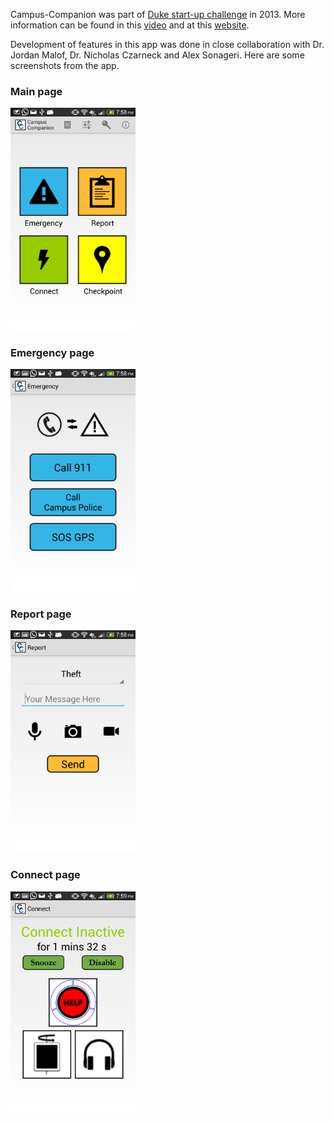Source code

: Campus-Companion was part of [Duke start-up challenge](http://www.dukestartupchallenge.org/) in 2013. More information can be found in this [video](https://youtu.be/_dHv3oYvpsc) and at this [website](http://campuscompanion.weebly.com/).

Development of features in this app was done in close collaboration with Dr. Jordan Malof, Dr. Nicholas Czarneck and Alex Sonageri. Here are some screenshots from the app.

### Main page
<img src="screenshots/main_page.png" width="200">

### Emergency page
<img src="screenshots/emergency_page.png" width="200">

### Report page
<img src="screenshots/report_page.png" width="200">

### Connect page
<img src="screenshots/connect_page.png" width="200">
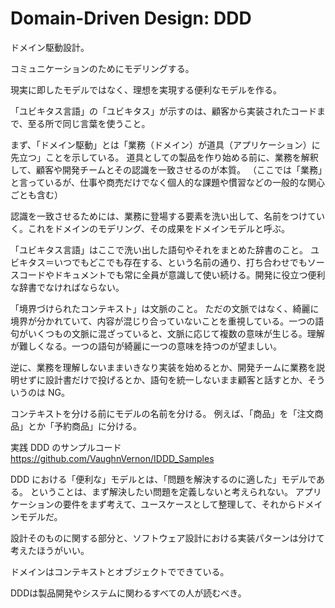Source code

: # Domain-Driven Design: DDD

ドメイン駆動設計。

コミュニケーションのためにモデリングする。

現実に即したモデルではなく、理想を実現する便利なモデルを作る。

「ユビキタス言語」の「ユビキタス」が示すのは、顧客から実装されたコードまで、至る所で同じ言葉を使うこと。

まず、「ドメイン駆動」とは「業務（ドメイン）が道具（アプリケーション）に先立つ」ことを示している。
道具としての製品を作り始める前に、業務を解釈して、顧客や開発チームとその認識を一致させるのが本質。
（ここでは「業務」と言っているが、仕事や商売だけでなく個人的な課題や慣習などの一般的な関心ごとも含む）

認識を一致させるためには、業務に登場する要素を洗い出して、名前をつけていく。これをドメインのモデリング、その成果をドメインモデルと呼ぶ。

「ユビキタス言語」はここで洗い出した語句やそれをまとめた辞書のこと。
ユビキタス＝いつでもどこでも存在する、という名前の通り、打ち合わせでもソースコードやドキュメントでも常に全員が意識して使い続ける。開発に役立つ便利な辞書でなければならない。

「境界づけられたコンテキスト」は文脈のこと。
ただの文脈ではなく、綺麗に境界が分かれていて、内容が混じり合っていないことを重視している。一つの語句がいくつもの文脈に混ざっていると、文脈に応じて複数の意味が生じる。理解が難しくなる。一つの語句が綺麗に一つの意味を持つのが望ましい。

逆に、業務を理解しないままいきなり実装を始めるとか、開発チームに業務を説明せずに設計書だけで投げるとか、語句を統一しないまま顧客と話すとか、そういうのは NG。

コンテキストを分ける前にモデルの名前を分ける。
例えば、「商品」を「注文商品」とか「予約商品」に分ける。

実践 DDD のサンプルコード
https://github.com/VaughnVernon/IDDD_Samples

DDD における「便利な」モデルとは、「問題を解決するのに適した」モデルである。
ということは、まず解決したい問題を定義しないと考えられない。
アプリケーションの要件をまず考えて、ユースケースとして整理して、それからドメインモデルだ。

設計そのものに関する部分と、ソフトウェア設計における実装パターンは分けて考えたほうがいい。

ドメインはコンテキストとオブジェクトでできている。

DDDは製品開発やシステムに関わるすべての人が読むべき。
○ ○ ○ ○ ○
→ **What you are asked to do**
Go through the data and return each line where the word "https" appears.

→ **Answer for the task**
: Campus-Companion was part of [Duke start-up challenge](http://www.dukestartupchallenge.org/) in 2013. More information can be found in this [video](https://youtu.be/_dHv3oYvpsc) and at this [website](http://campuscompanion.weebly.com/).
https://github.com/VaughnVernon/IDDD_Samples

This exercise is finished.